Start of Block
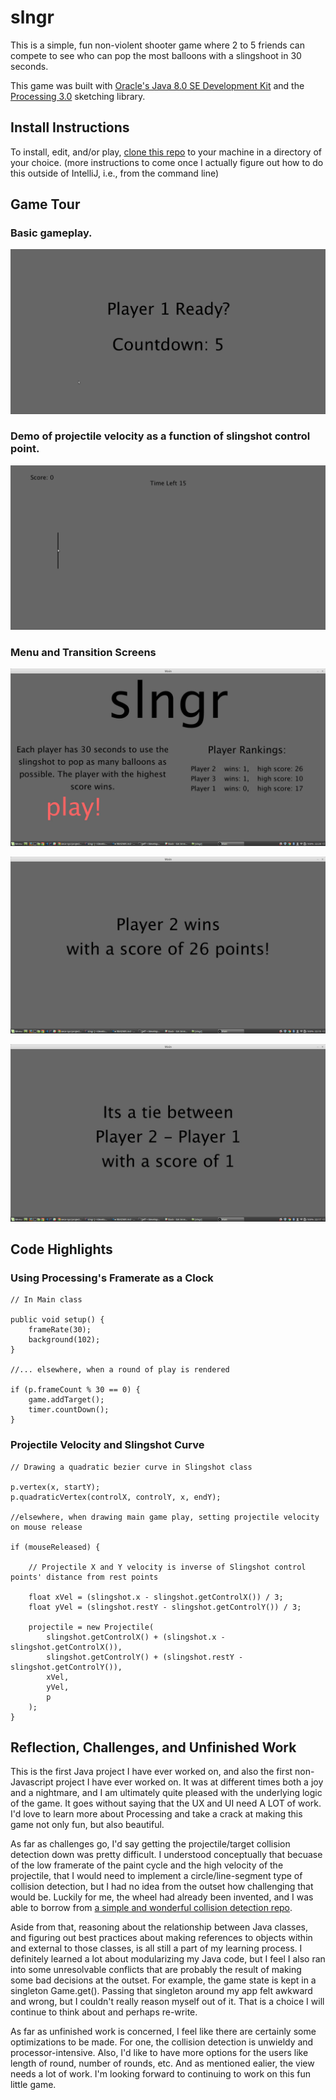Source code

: # slngr

This is a simple, fun non-violent shooter game where 2 to 5 friends can compete to see who can pop the most balloons with a slingshoot in 30 seconds.

This game was built with [Oracle's Java 8.0 SE Development Kit](http://www.oracle.com/technetwork/java/javase/downloads/jdk8-downloads-2133151.html) and the [Processing 3.0](https://processing.org/) sketching library.

## Install Instructions

To install, edit, and/or play, [clone this repo](https://help.github.com/articles/cloning-a-repository/) to your machine in a directory of your choice. (more instructions to come once I actually figure out how to do this outside of IntelliJ, i.e., from the command line)

## Game Tour

### Basic gameplay.

![Round View](/img/round_view.gif)

### Demo of projectile velocity as a function of slingshot control point.

![Velocity View](/img/velocity_view.gif)

### Menu and Transition Screens

![Menu View](/img/menu_view.jpg)

![Win View](/img/win_view.jpg)

![Tie View](/img/tie_view.jpg)

## Code Highlights

### Using Processing's Framerate as a Clock

```
// In Main class

public void setup() {
    frameRate(30);
    background(102);
}

//... elsewhere, when a round of play is rendered

if (p.frameCount % 30 == 0) {
    game.addTarget();
    timer.countDown();
}
```

### Projectile Velocity and Slingshot Curve

```
// Drawing a quadratic bezier curve in Slingshot class

p.vertex(x, startY);
p.quadraticVertex(controlX, controlY, x, endY);

//elsewhere, when drawing main game play, setting projectile velocity on mouse release

if (mouseReleased) {

    // Projectile X and Y velocity is inverse of Slingshot control points' distance from rest points

    float xVel = (slingshot.x - slingshot.getControlX()) / 3;
    float yVel = (slingshot.restY - slingshot.getControlY()) / 3;

    projectile = new Projectile(
        slingshot.getControlX() + (slingshot.x - slingshot.getControlX()),
        slingshot.getControlY() + (slingshot.restY - slingshot.getControlY()),
        xVel,
        yVel,
        p
    );
}
```
## Reflection, Challenges, and Unfinished Work

This is the first Java project I have ever worked on, and also the first non-Javascript project I have ever worked on. It was at different times both a joy and a nightmare, and I am ultimately quite pleased with the underlying logic of the game. It goes without saying that the UX and UI need A LOT of work. I'd love to learn more about Processing and take a crack at making this game not only fun, but also beautiful.

As far as challenges go, I'd say getting the projectile/target collision detection down was pretty difficult. I understood conceptually that becuase of the low framerate of the paint cycle and the high velocity of the projectile, that I would need to implement a circle/line-segment type of collision detection, but I had no idea from the outset how challenging that would be. Luckily for me, the wheel had already been invented, and I was able to borrow from [a simple and wonderful collision detection repo](https://github.com/jeffThompson/CollisionDetectionFunctionsForProcessing/).

Aside from that, reasoning about the relationship between Java classes, and figuring out best practices about making references to objects within and external to those classes, is all still a part of my learning process. I definitely learned a lot about modularizing my Java code, but I feel I also ran into some unresolvable conflicts that are probably the result of making some bad decisions at the outset. For example, the game state is kept in a singleton Game.get(). Passing that singleton around my app felt awkward and wrong, but I couldn't really reason myself out of it. That is a choice I will continue to think about and perhaps re-write.

As far as unfinished work is concerned, I feel like there are certainly some optimizations to be made. For one, the collision detection is unwieldy and processor-intensive. Also, I'd like to have more options for the users like length of round, number of rounds, etc. And as mentioned ealier, the view needs a lot of work. I'm looking forward to continuing to work on this fun little game.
End of Block
WORK ORDER - All the records need to be retyped word for word, except for the pictures.

SOLUTION TO THIS EXERCISE -
Source code

: # slngr

This is a simple, fun non-violent shooter game where 2 to 5 friends can compete to see who can pop the most balloons with a slingshoot in 30 seconds.

This game was built with [Oracle's Java 8.0 SE Development Kit](http://www.oracle.com/technetwork/java/javase/downloads/jdk8-downloads-2133151.html) and the [Processing 3.0](https://processing.org/) sketching library.

## Install Instructions

To install, edit, and/or play, [clone this repo](https://help.github.com/articles/cloning-a-repository/) to your machine in a directory of your choice. (more instructions to come once I actually figure out how to do this outside of IntelliJ, i.e., from the command line)

## Game Tour

### Basic gameplay.

![Round View](/img/round_view.gif)

### Demo of projectile velocity as a function of slingshot control point.

![Velocity View](/img/velocity_view.gif)

### Menu and Transition Screens

![Menu View](/img/menu_view.jpg)

![Win View](/img/win_view.jpg)

![Tie View](/img/tie_view.jpg)

## Code Highlights

### Using Processing's Framerate as a Clock

```
// In Main class

public void setup() {
    frameRate(30);
    background(102);
}

//... elsewhere, when a round of play is rendered

if (p.frameCount % 30 == 0) {
    game.addTarget();
    timer.countDown();
}
```

### Projectile Velocity and Slingshot Curve

```
// Drawing a quadratic bezier curve in Slingshot class

p.vertex(x, startY);
p.quadraticVertex(controlX, controlY, x, endY);

//elsewhere, when drawing main game play, setting projectile velocity on mouse release

if (mouseReleased) {

    // Projectile X and Y velocity is inverse of Slingshot control points' distance from rest points

    float xVel = (slingshot.x - slingshot.getControlX()) / 3;
    float yVel = (slingshot.restY - slingshot.getControlY()) / 3;

    projectile = new Projectile(
        slingshot.getControlX() + (slingshot.x - slingshot.getControlX()),
        slingshot.getControlY() + (slingshot.restY - slingshot.getControlY()),
        xVel,
        yVel,
        p
    );
}
```
## Reflection, Challenges, and Unfinished Work

This is the first Java project I have ever worked on, and also the first non-Javascript project I have ever worked on. It was at different times both a joy and a nightmare, and I am ultimately quite pleased with the underlying logic of the game. It goes without saying that the UX and UI need A LOT of work. I'd love to learn more about Processing and take a crack at making this game not only fun, but also beautiful.

As far as challenges go, I'd say getting the projectile/target collision detection down was pretty difficult. I understood conceptually that becuase of the low framerate of the paint cycle and the high velocity of the projectile, that I would need to implement a circle/line-segment type of collision detection, but I had no idea from the outset how challenging that would be. Luckily for me, the wheel had already been invented, and I was able to borrow from [a simple and wonderful collision detection repo](https://github.com/jeffThompson/CollisionDetectionFunctionsForProcessing/).

Aside from that, reasoning about the relationship between Java classes, and figuring out best practices about making references to objects within and external to those classes, is all still a part of my learning process. I definitely learned a lot about modularizing my Java code, but I feel I also ran into some unresolvable conflicts that are probably the result of making some bad decisions at the outset. For example, the game state is kept in a singleton Game.get(). Passing that singleton around my app felt awkward and wrong, but I couldn't really reason myself out of it. That is a choice I will continue to think about and perhaps re-write.

As far as unfinished work is concerned, I feel like there are certainly some optimizations to be made. For one, the collision detection is unwieldy and processor-intensive. Also, I'd like to have more options for the users like length of round, number of rounds, etc. And as mentioned ealier, the view needs a lot of work. I'm looking forward to continuing to work on this fun little game.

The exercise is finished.